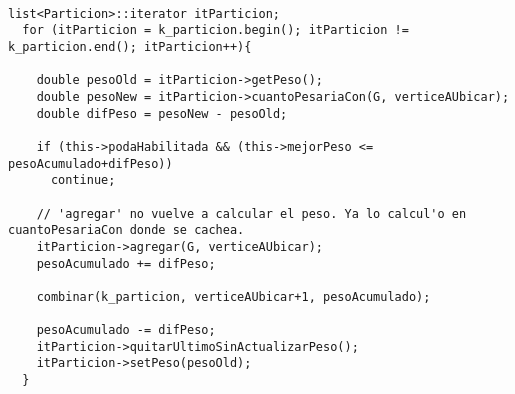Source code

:\begin{lstlisting}

list<Particion>::iterator itParticion;
  for (itParticion = k_particion.begin(); itParticion != k_particion.end(); itParticion++){

    double pesoOld = itParticion->getPeso();
    double pesoNew = itParticion->cuantoPesariaCon(G, verticeAUbicar);
    double difPeso = pesoNew - pesoOld;

    if (this->podaHabilitada && (this->mejorPeso <= pesoAcumulado+difPeso))
      continue;

    // 'agregar' no vuelve a calcular el peso. Ya lo calcul'o en cuantoPesariaCon donde se cachea.
    itParticion->agregar(G, verticeAUbicar);
    pesoAcumulado += difPeso;

    combinar(k_particion, verticeAUbicar+1, pesoAcumulado);

    pesoAcumulado -= difPeso;
    itParticion->quitarUltimoSinActualizarPeso();
    itParticion->setPeso(pesoOld);
  }

\end{lstlisting}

⁂

▶ Exercise details
Everything above except the pictures must be restated exactly.

▶ Response to the task
Source code

:\begin{lstlisting}

list<Particion>::iterator itParticion;
  for (itParticion = k_particion.begin(); itParticion != k_particion.end(); itParticion++){

    double pesoOld = itParticion->getPeso();
    double pesoNew = itParticion->cuantoPesariaCon(G, verticeAUbicar);
    double difPeso = pesoNew - pesoOld;

    if (this->podaHabilitada && (this->mejorPeso <= pesoAcumulado+difPeso))
      continue;

    // 'agregar' no vuelve a calcular el peso. Ya lo calcul'o en cuantoPesariaCon donde se cachea.
    itParticion->agregar(G, verticeAUbicar);
    pesoAcumulado += difPeso;

    combinar(k_particion, verticeAUbicar+1, pesoAcumulado);

    pesoAcumulado -= difPeso;
    itParticion->quitarUltimoSinActualizarPeso();
    itParticion->setPeso(pesoOld);
  }

\end{lstlisting}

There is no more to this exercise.